Beating the Smartphone Trap
By Lindsay Cote
Smartphones are a fact of life, and they have certainly made many things easier. I mean, when is the last time you had to ring a business to enquire about trading hours or to ask for directions? Unfortunately, this convenience has come with a price for many of us – compulsively checking our phones. We might be checking texts, calls, or work emails. Some may be checking social media. Regardless, we as a society are spending increasing amounts of time engaged with our phones at a cost of being engaged with the world around us and the important people in our lives.
I realised my phone was a problem when I settled down to watch an episode of my favourite show at the end of the day and couldn’t help also scrolling through Facebook at the same time. That is, just sitting and watching a TV show was not stimulating enough for me, and the boredom was making me antsy. I ended up not really knowing what was going on at the end of the episode because I’d only been half paying attention, and I realised that this was likely how I was spending increasing amounts of the rest of my life – only partially engaged.
How do you know if your smartphone use is a problem? While smartphone addiction has not been formally recognised as a diagnosis, clinicians increasingly recognise that for some people, their behaviour with their phones can look compulsive and dependence-forming. Signs that your phone use may be problematic include:
- Ignoring responsibilities in order to spend time on your phone.
- Trying to reduce phone use but failing.
- Using your phone to manage difficult emotions (e.g., anxiety, sadness).
- Using your phone in unsafe situations or situations in which there is the potential for very negative consequences (e.g., while driving, checking your phone during a work meeting even if it would be very embarrassing to be caught).
Fortunately, there are ways to sustainably reduce phone use without having to go cold turkey (it is 2018, after all). Reducing use starts with an honest assessment of when and how you are using your phone. Spend a few days taking note of when you use your phone most. Do you use it when bored? When trying to avoid an undesirable task? Before bed? Recognising these times will help you to gain a sense of how your phone use functions in your life and what you can do to combat it. If boredom is the issue, then you can find entertaining activities to replace it. For example, people often use their phones to entertain themselves while sitting in a waiting room or on the train. You might start by bringing a book with you to read instead. Other tips and tricks for reducing phone use include:
- Reducing push notifications so that only the most important things appear on your screen when it is locked. That way, you actually have to go into an app and actively check for messages, etc.

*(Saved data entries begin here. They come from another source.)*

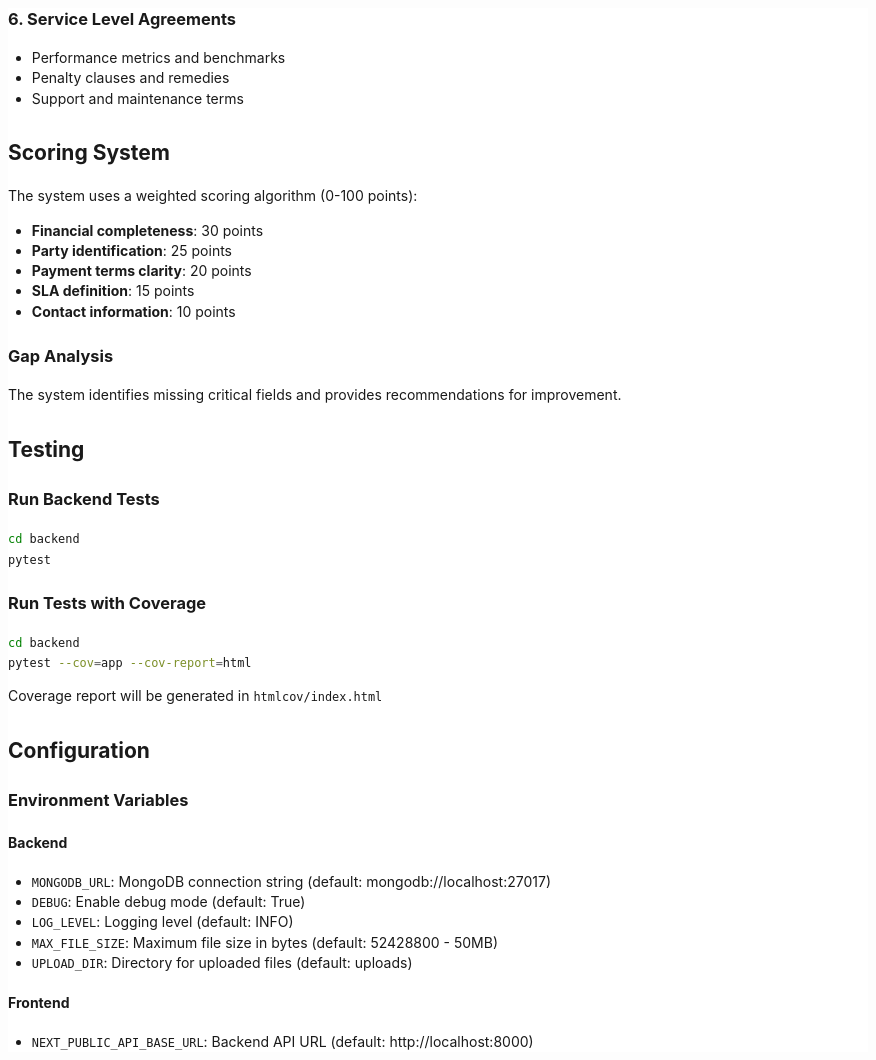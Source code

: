 ### 6. Service Level Agreements
- Performance metrics and benchmarks
- Penalty clauses and remedies
- Support and maintenance terms

## Scoring System

The system uses a weighted scoring algorithm (0-100 points):

- **Financial completeness**: 30 points
- **Party identification**: 25 points
- **Payment terms clarity**: 20 points
- **SLA definition**: 15 points
- **Contact information**: 10 points

### Gap Analysis

The system identifies missing critical fields and provides recommendations for improvement.

## Testing

### Run Backend Tests

```bash
cd backend
pytest
```

### Run Tests with Coverage

```bash
cd backend
pytest --cov=app --cov-report=html
```

Coverage report will be generated in `htmlcov/index.html`

## Configuration

### Environment Variables

#### Backend
- `MONGODB_URL`: MongoDB connection string (default: mongodb://localhost:27017)
- `DEBUG`: Enable debug mode (default: True)
- `LOG_LEVEL`: Logging level (default: INFO)
- `MAX_FILE_SIZE`: Maximum file size in bytes (default: 52428800 - 50MB)
- `UPLOAD_DIR`: Directory for uploaded files (default: uploads)

#### Frontend
- `NEXT_PUBLIC_API_BASE_URL`: Backend API URL (default: http://localhost:8000)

- Practice sitting with the boredom discomfort. I have purposely made myself leave my phone in my bag while waiting for friends at a restaurant. Sit and observe what is going on around you.
- Put your phone out of reach during the times that you want to be more present. If your phone use makes engaging with your children difficult, leave your phone in your bag or bedroom when you get home from work.
- Leave your phone on silent/no vibrating.
- Delete apps that you just can’t help checking.
- Put boundaries around phone use: Set actual times when you will check your phone and respond to messages, then do not look at your phone between these times.
If you implement the above tips and find that your phone use is still having a significant negative impact on your life, a psychologist can assist you with strategies that are more individualised to your needs.